Updated: Aug 28, 2020

By- Shouraseni Chakraborty, 4th Year Student at National University Of Study And Research In Law, Ranchi

Image Source: southeusummit

The issue of equality of women in the workplace has been in the hot waters ever since the introduction of the feminist movement in the 20th century. The Government plays a huge role in the shaping of the labour market, be it by the enforcement of the labour laws or protecting the workforce in times of retrenchment, disasters, or pandemics. But the policymakers should now consider another pertinent issue that affects the performance of women at the workplace - issuing gender-neutral laws concerning employment factors.

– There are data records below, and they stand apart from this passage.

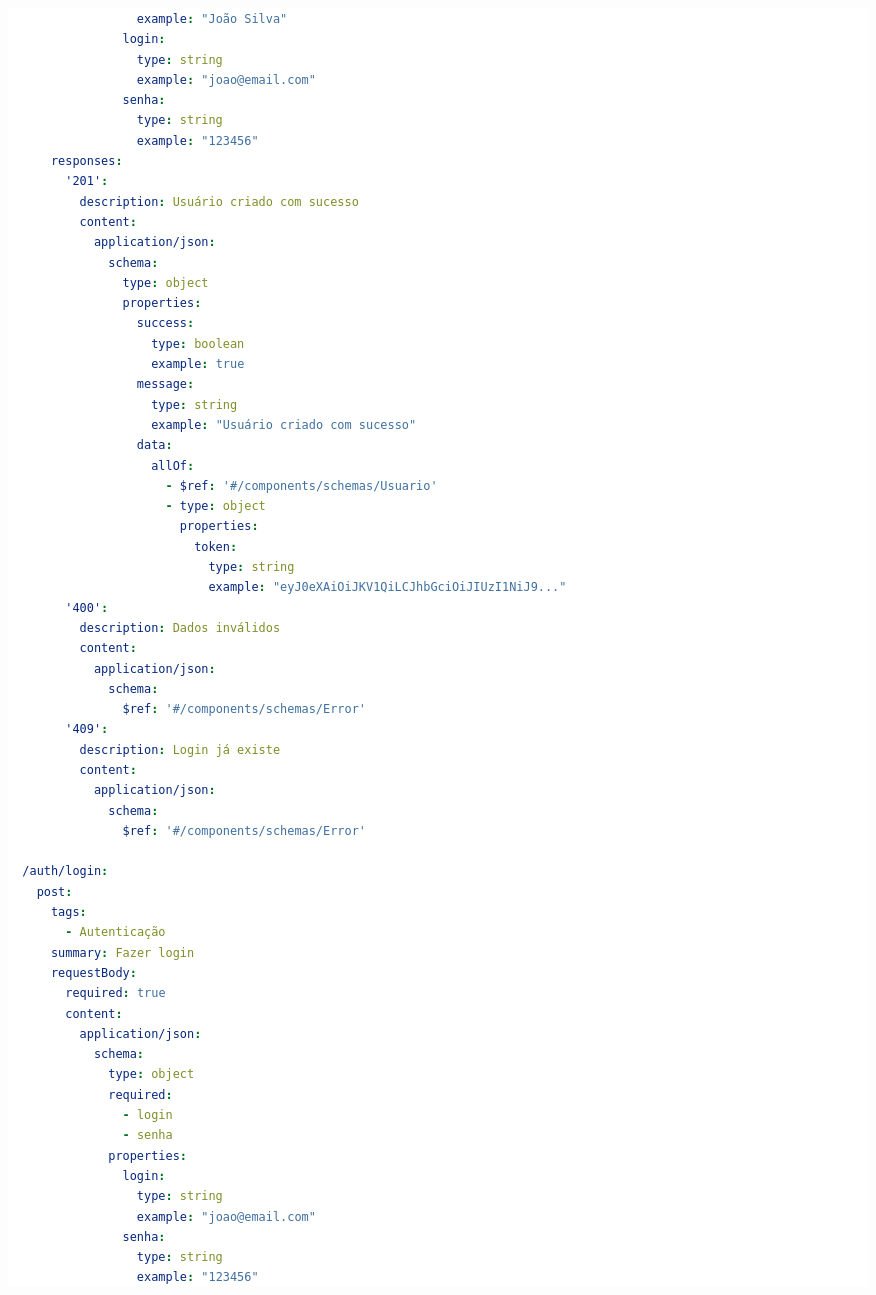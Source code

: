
 ```yaml
                  example: "João Silva"
                login:
                  type: string
                  example: "joao@email.com"
                senha:
                  type: string
                  example: "123456"
      responses:
        '201':
          description: Usuário criado com sucesso
          content:
            application/json:
              schema:
                type: object
                properties:
                  success:
                    type: boolean
                    example: true
                  message:
                    type: string
                    example: "Usuário criado com sucesso"
                  data:
                    allOf:
                      - $ref: '#/components/schemas/Usuario'
                      - type: object
                        properties:
                          token:
                            type: string
                            example: "eyJ0eXAiOiJKV1QiLCJhbGciOiJIUzI1NiJ9..."
        '400':
          description: Dados inválidos
          content:
            application/json:
              schema:
                $ref: '#/components/schemas/Error'
        '409':
          description: Login já existe
          content:
            application/json:
              schema:
                $ref: '#/components/schemas/Error'

  /auth/login:
    post:
      tags:
        - Autenticação
      summary: Fazer login
      requestBody:
        required: true
        content:
          application/json:
            schema:
              type: object
              required:
                - login
                - senha
              properties:
                login:
                  type: string
                  example: "joao@email.com"
                senha:
                  type: string
                  example: "123456"
```
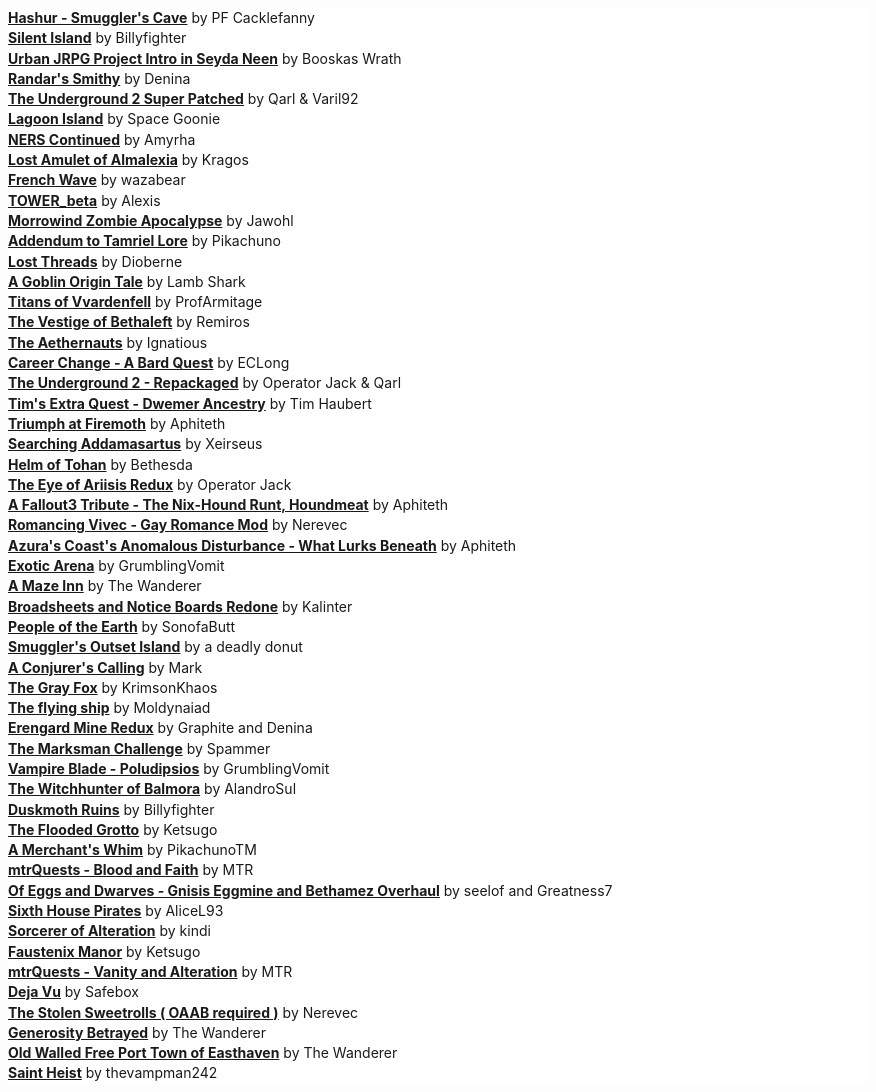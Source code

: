 [**Hashur - Smuggler's Cave**](https://www.nexusmods.com/morrowind/mods/50260) by PF Cacklefanny  
[**Silent Island**](https://www.nexusmods.com/morrowind/mods/50274) by Billyfighter  
[**Urban JRPG Project Intro in Seyda Neen**](https://www.nexusmods.com/morrowind/mods/50025) by Booskas Wrath  
[**Randar's Smithy**](https://www.nexusmods.com/morrowind/mods/50300) by Denina  
[**The Underground 2 Super Patched**](https://www.nexusmods.com/morrowind/mods/50321) by Qarl & Varil92  
[**Lagoon Island**](https://www.nexusmods.com/morrowind/mods/50401) by Space Goonie  
[**NERS Continued**](https://www.nexusmods.com/morrowind/mods/50438) by Amyrha  
[**Lost Amulet of Almalexia**](https://www.nexusmods.com/morrowind/mods/50503) by Kragos  
[**French Wave**](https://www.nexusmods.com/morrowind/mods/50497) by wazabear  
[**TOWER_beta**](https://www.nexusmods.com/morrowind/mods/50540) by Alexis  
[**Morrowind Zombie Apocalypse**](https://www.nexusmods.com/morrowind/mods/50579) by Jawohl  
[**Addendum to Tamriel Lore**](https://www.nexusmods.com/morrowind/mods/50647) by Pikachuno  
[**Lost Threads**](https://www.nexusmods.com/morrowind/mods/50651) by Dioberne  
[**A Goblin Origin Tale**](https://www.nexusmods.com/morrowind/mods/50655) by Lamb Shark  
[**Titans of Vvardenfell**](https://www.nexusmods.com/morrowind/mods/50658) by ProfArmitage  
[**The Vestige of Bethaleft**](https://www.nexusmods.com/morrowind/mods/50663) by Remiros  
[**The Aethernauts**](https://www.nexusmods.com/morrowind/mods/50665) by Ignatious  
[**Career Change - A Bard Quest**](https://www.nexusmods.com/morrowind/mods/50684) by ECLong  
[**The Underground 2 - Repackaged**](https://www.nexusmods.com/morrowind/mods/50697) by Operator Jack & Qarl  
[**Tim's Extra Quest - Dwemer Ancestry**](https://www.nexusmods.com/morrowind/mods/50719) by Tim Haubert  
[**Triumph at Firemoth**](https://www.nexusmods.com/morrowind/mods/50806) by Aphiteth  
[**Searching Addamasartus**](https://www.nexusmods.com/morrowind/mods/50852) by Xeirseus  
[**Helm of Tohan**](https://www.nexusmods.com/morrowind/mods/50866) by Bethesda  
[**The Eye of Ariisis Redux**](https://www.nexusmods.com/morrowind/mods/50754) by Operator Jack  
[**A Fallout3 Tribute - The Nix-Hound Runt, Houndmeat**](https://www.nexusmods.com/morrowind/mods/50889) by Aphiteth  
[**Romancing Vivec - Gay Romance Mod**](https://www.nexusmods.com/morrowind/mods/50897) by Nerevec  
[**Azura's Coast's Anomalous Disturbance - What Lurks Beneath**](https://www.nexusmods.com/morrowind/mods/50934) by Aphiteth  
[**Exotic Arena**](https://www.nexusmods.com/morrowind/mods/50954) by GrumblingVomit  
[**A Maze Inn**](https://www.nexusmods.com/morrowind/mods/50833) by The Wanderer  
[**Broadsheets and Notice Boards Redone**](https://www.nexusmods.com/morrowind/mods/50999) by Kalinter  
[**People of the Earth**](https://www.nexusmods.com/morrowind/mods/51008) by SonofaButt  
[**Smuggler's Outset Island**](https://www.nexusmods.com/morrowind/mods/51037) by a deadly donut  
[**A Conjurer's Calling**](https://www.nexusmods.com/morrowind/mods/51070) by Mark  
[**The Gray Fox**](https://www.nexusmods.com/morrowind/mods/51069) by KrimsonKhaos  
[**The flying ship**](https://www.nexusmods.com/morrowind/mods/51083) by Moldynaiad  
[**Erengard Mine Redux**](https://www.nexusmods.com/morrowind/mods/51119) by Graphite and Denina  
[**The Marksman Challenge**](https://www.nexusmods.com/morrowind/mods/51108) by Spammer  
[**Vampire Blade - Poludipsios**](https://www.nexusmods.com/morrowind/mods/51134) by GrumblingVomit  
[**The Witchhunter of Balmora**](https://www.nexusmods.com/morrowind/mods/51150) by AlandroSul  
[**Duskmoth Ruins**](https://www.nexusmods.com/morrowind/mods/51163) by Billyfighter  
[**The Flooded Grotto**](https://www.nexusmods.com/morrowind/mods/51166) by Ketsugo  
[**A Merchant's Whim**](https://www.nexusmods.com/morrowind/mods/51068) by PikachunoTM  
[**mtrQuests - Blood and Faith**](https://www.nexusmods.com/morrowind/mods/51172) by MTR  
[**Of Eggs and Dwarves - Gnisis Eggmine and Bethamez Overhaul**](https://www.nexusmods.com/morrowind/mods/51171) by seelof and Greatness7  
[**Sixth House Pirates**](https://www.nexusmods.com/morrowind/mods/51219) by AliceL93  
[**Sorcerer of Alteration**](https://www.nexusmods.com/morrowind/mods/51224) by kindi  
[**Faustenix Manor**](https://www.nexusmods.com/morrowind/mods/51230) by Ketsugo  
[**mtrQuests - Vanity and Alteration**](https://www.nexusmods.com/morrowind/mods/51231) by MTR  
[**Deja Vu**](https://www.nexusmods.com/morrowind/mods/51250) by Safebox  
[**The Stolen Sweetrolls ( OAAB required )**](https://www.nexusmods.com/morrowind/mods/51288) by Nerevec  
[**Generosity Betrayed**](https://www.nexusmods.com/morrowind/mods/51273) by The Wanderer  
[**Old Walled Free Port Town of Easthaven**](https://www.nexusmods.com/morrowind/mods/51296) by The Wanderer  
[**Saint Heist**](https://www.nexusmods.com/morrowind/mods/51318) by thevampman242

The perception of women in the workplace has seen a sharp change. In the early twentieth century, women were perceived as the weaker sex, fragile both emotionally and socially than the men, which led to the gender-defined roles at the workplace. Even during the two world wars, the men were seen fighting the wars, and the women tended to the wounded as nurses. During the 1950s, with the emphasis of the ILO’s Convention No. 100 and 111, principles of equal pay for equal work and non-discrimination on several grounds including sex, concerning access to vocational training, access to employment, and terms and conditions of employment came into being respectively.

But the devaluation of women’s work is still prevalent in society. The saddest part of this observation is assisted by the evidentiary research that both men and women hold subconscious biases affecting their decisions and value the work by men more than that of women. The difference is much more conversant in the employment sector, be it concerning the salaries, or the quality of work. The Matilda Effect, which spearheaded the conversation involving devaluation of women scientists’ work, as compared to their male counterparts, is very well seen in the workforce as a whole, especially in the Indian legal scenario.


India has taken various steps to implement these principles into the legislative framework. Women in India face an age-old socio-economic threat to their dignity and safety by virtue of the patriarchal set-up of the society. Hence, the Government has come up with legislative remedies to enhance and uplift the position of women in the workplace and ensure equal rights to women in employment contracts. One such enactment is the Equal Remuneration Act 1976 (‘ERA’) which concerns itself with the insurance of the equality in payment of men and women at the workplace. Recently, with the overhaul of the labour laws of the country, this legislation was repealed by the Code on Wages 2019 (‘Code’). Although this could have been an opportunity for the fulfillment of gaps concerning the pay gap in India, it indeed fails to do so.